- **Task directions**
Please restate the records that follow word for word, omitting any images.

START Excerpted data

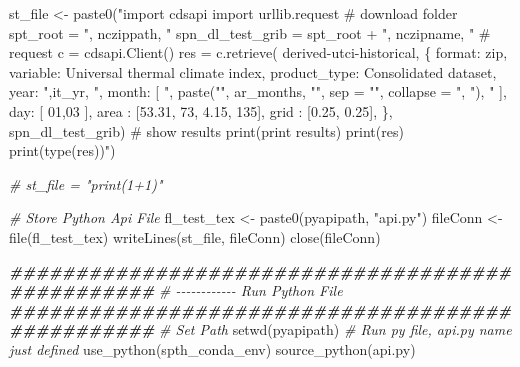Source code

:\documentclass[
]{book}
\newenvironment{Shaded}{\begin{snugshade}}{\end{snugshade}}
\newcommand{\AttributeTok}[1]{\textcolor[rgb]{0.77,0.63,0.00}{#1}}
\newcommand{\CommentTok}[1]{\textcolor[rgb]{0.56,0.35,0.01}{\textit{#1}}}
\newcommand{\DocumentationTok}[1]{\textcolor[rgb]{0.56,0.35,0.01}{\textbf{\textit{#1}}}}
\newcommand{\FunctionTok}[1]{\textcolor[rgb]{0.00,0.00,0.00}{#1}}
\newcommand{\NormalTok}[1]{#1}
\newcommand{\OtherTok}[1]{\textcolor[rgb]{0.56,0.35,0.01}{#1}}
\newcommand{\StringTok}[1]{\textcolor[rgb]{0.31,0.60,0.02}{#1}}
\begin{document}
\begin{Shaded}
\begin{Highlighting}[]
\NormalTok{    st\_file }\OtherTok{\textless{}{-}} \FunctionTok{paste0}\NormalTok{(}\StringTok{"import cdsapi}
\StringTok{import urllib.request}
\StringTok{\# download folder}
\StringTok{spt\_root = \textquotesingle{}"}\NormalTok{, nczippath, }\StringTok{"\textquotesingle{}}
\StringTok{spn\_dl\_test\_grib = spt\_root + \textquotesingle{}"}\NormalTok{, nczipname, }\StringTok{"\textquotesingle{}}
\StringTok{\# request}
\StringTok{c = cdsapi.Client()}
\StringTok{res = c.retrieve(}
\StringTok{    \textquotesingle{}derived{-}utci{-}historical\textquotesingle{},}
\StringTok{    \{}
\StringTok{        \textquotesingle{}format\textquotesingle{}: \textquotesingle{}zip\textquotesingle{},}
\StringTok{        \textquotesingle{}variable\textquotesingle{}: \textquotesingle{}Universal thermal climate index\textquotesingle{},}
\StringTok{        \textquotesingle{}product\_type\textquotesingle{}: \textquotesingle{}Consolidated dataset\textquotesingle{},}
\StringTok{        \textquotesingle{}year\textquotesingle{}: \textquotesingle{}"}\NormalTok{,it\_yr, }\StringTok{"\textquotesingle{},}
\StringTok{        \textquotesingle{}month\textquotesingle{}: [}
\StringTok{            "}\NormalTok{, }\FunctionTok{paste}\NormalTok{(}\StringTok{"\textquotesingle{}"}\NormalTok{, ar\_months, }\StringTok{"\textquotesingle{}"}\NormalTok{, }\AttributeTok{sep =} \StringTok{""}\NormalTok{, }\AttributeTok{collapse =} \StringTok{", "}\NormalTok{), }\StringTok{"}
\StringTok{        ],}
\StringTok{        \textquotesingle{}day\textquotesingle{}: [}
\StringTok{            \textquotesingle{}01\textquotesingle{},\textquotesingle{}03\textquotesingle{}}
\StringTok{        ],}
\StringTok{        \textquotesingle{}area\textquotesingle{}  : [53.31, 73, 4.15, 135],}
\StringTok{        \textquotesingle{}grid\textquotesingle{}  : [0.25, 0.25],}
\StringTok{    \},}
\StringTok{    spn\_dl\_test\_grib)}
\StringTok{\# show results}
\StringTok{print(\textquotesingle{}print results\textquotesingle{})}
\StringTok{print(res)}
\StringTok{print(type(res))"}\NormalTok{)}

    \CommentTok{\# st\_file = "print(1+1)"}

    \CommentTok{\# Store Python Api File}
\NormalTok{    fl\_test\_tex }\OtherTok{\textless{}{-}} \FunctionTok{paste0}\NormalTok{(pyapipath, }\StringTok{"api.py"}\NormalTok{)}
\NormalTok{    fileConn }\OtherTok{\textless{}{-}} \FunctionTok{file}\NormalTok{(fl\_test\_tex)}
    \FunctionTok{writeLines}\NormalTok{(st\_file, fileConn)}
    \FunctionTok{close}\NormalTok{(fileConn)}

    \DocumentationTok{\#\#\#\#\#\#\#\#\#\#\#\#\#\#\#\#\#\#\#\#\#\#\#\#\#\#\#\#\#\#\#\#\#\#\#\#\#\#\#\#\#\#\#\#\#\#\#\#\#}
    \CommentTok{\# {-}{-}{-}{-}{-}{-}{-}{-}{-}{-}{-}{-} Run Python File}
    \DocumentationTok{\#\#\#\#\#\#\#\#\#\#\#\#\#\#\#\#\#\#\#\#\#\#\#\#\#\#\#\#\#\#\#\#\#\#\#\#\#\#\#\#\#\#\#\#\#\#\#\#\#}
    \CommentTok{\# Set Path}
    \FunctionTok{setwd}\NormalTok{(pyapipath)}
    \CommentTok{\# Run py file, api.py name just defined}
    \FunctionTok{use\_python}\NormalTok{(spth\_conda\_env)}
    \FunctionTok{source\_python}\NormalTok{(}\StringTok{\textquotesingle{}api.py\textquotesingle{}}\NormalTok{)}


\end{Highlighting}
\end{Shaded}
\end{document}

END Excerpted data

- **Answer box**
Source code

:\documentclass[
]{book}
\newenvironment{Shaded}{\begin{snugshade}}{\end{snugshade}}
\newcommand{\AttributeTok}[1]{\textcolor[rgb]{0.77,0.63,0.00}{#1}}
\newcommand{\CommentTok}[1]{\textcolor[rgb]{0.56,0.35,0.01}{\textit{#1}}}
\newcommand{\DocumentationTok}[1]{\textcolor[rgb]{0.56,0.35,0.01}{\textbf{\textit{#1}}}}
\newcommand{\FunctionTok}[1]{\textcolor[rgb]{0.00,0.00,0.00}{#1}}
\newcommand{\NormalTok}[1]{#1}
\newcommand{\OtherTok}[1]{\textcolor[rgb]{0.56,0.35,0.01}{#1}}
\newcommand{\StringTok}[1]{\textcolor[rgb]{0.31,0.60,0.02}{#1}}
\begin{document}
\begin{Shaded}
\begin{Highlighting}[]
\NormalTok{    st\_file }\OtherTok{\textless{}{-}} \FunctionTok{paste0}\NormalTok{(}\StringTok{"import cdsapi}
\StringTok{import urllib.request}
\StringTok{\# download folder}
\StringTok{spt\_root = \textquotesingle{}"}\NormalTok{, nczippath, }\StringTok{"\textquotesingle{}}
\StringTok{spn\_dl\_test\_grib = spt\_root + \textquotesingle{}"}\NormalTok{, nczipname, }\StringTok{"\textquotesingle{}}
\StringTok{\# request}
\StringTok{c = cdsapi.Client()}
\StringTok{res = c.retrieve(}
\StringTok{    \textquotesingle{}derived{-}utci{-}historical\textquotesingle{},}
\StringTok{    \{}
\StringTok{        \textquotesingle{}format\textquotesingle{}: \textquotesingle{}zip\textquotesingle{},}
\StringTok{        \textquotesingle{}variable\textquotesingle{}: \textquotesingle{}Universal thermal climate index\textquotesingle{},}
\StringTok{        \textquotesingle{}product\_type\textquotesingle{}: \textquotesingle{}Consolidated dataset\textquotesingle{},}
\StringTok{        \textquotesingle{}year\textquotesingle{}: \textquotesingle{}"}\NormalTok{,it\_yr, }\StringTok{"\textquotesingle{},}
\StringTok{        \textquotesingle{}month\textquotesingle{}: [}
\StringTok{            "}\NormalTok{, }\FunctionTok{paste}\NormalTok{(}\StringTok{"\textquotesingle{}"}\NormalTok{, ar\_months, }\StringTok{"\textquotesingle{}"}\NormalTok{, }\AttributeTok{sep =} \StringTok{""}\NormalTok{, }\AttributeTok{collapse =} \StringTok{", "}\NormalTok{), }\StringTok{"}
\StringTok{        ],}
\StringTok{        \textquotesingle{}day\textquotesingle{}: [}
\StringTok{            \textquotesingle{}01\textquotesingle{},\textquotesingle{}03\textquotesingle{}}
\StringTok{        ],}
\StringTok{        \textquotesingle{}area\textquotesingle{}  : [53.31, 73, 4.15, 135],}
\StringTok{        \textquotesingle{}grid\textquotesingle{}  : [0.25, 0.25],}
\StringTok{    \},}
\StringTok{    spn\_dl\_test\_grib)}
\StringTok{\# show results}
\StringTok{print(\textquotesingle{}print results\textquotesingle{})}
\StringTok{print(res)}
\StringTok{print(type(res))"}\NormalTok{)}

    \CommentTok{\# st\_file = "print(1+1)"}

    \CommentTok{\# Store Python Api File}
\NormalTok{    fl\_test\_tex }\OtherTok{\textless{}{-}} \FunctionTok{paste0}\NormalTok{(pyapipath, }\StringTok{"api.py"}\NormalTok{)}
\NormalTok{    fileConn }\OtherTok{\textless{}{-}} \FunctionTok{file}\NormalTok{(fl\_test\_tex)}
    \FunctionTok{writeLines}\NormalTok{(st\_file, fileConn)}
    \FunctionTok{close}\NormalTok{(fileConn)}

    \DocumentationTok{\#\#\#\#\#\#\#\#\#\#\#\#\#\#\#\#\#\#\#\#\#\#\#\#\#\#\#\#\#\#\#\#\#\#\#\#\#\#\#\#\#\#\#\#\#\#\#\#\#}
    \CommentTok{\# {-}{-}{-}{-}{-}{-}{-}{-}{-}{-}{-}{-} Run Python File}
    \DocumentationTok{\#\#\#\#\#\#\#\#\#\#\#\#\#\#\#\#\#\#\#\#\#\#\#\#\#\#\#\#\#\#\#\#\#\#\#\#\#\#\#\#\#\#\#\#\#\#\#\#\#}
    \CommentTok{\# Set Path}
    \FunctionTok{setwd}\NormalTok{(pyapipath)}
    \CommentTok{\# Run py file, api.py name just defined}
    \FunctionTok{use\_python}\NormalTok{(spth\_conda\_env)}
    \FunctionTok{source\_python}\NormalTok{(}\StringTok{\textquotesingle{}api.py\textquotesingle{}}\NormalTok{)}


\end{Highlighting}
\end{Shaded}
\end{document}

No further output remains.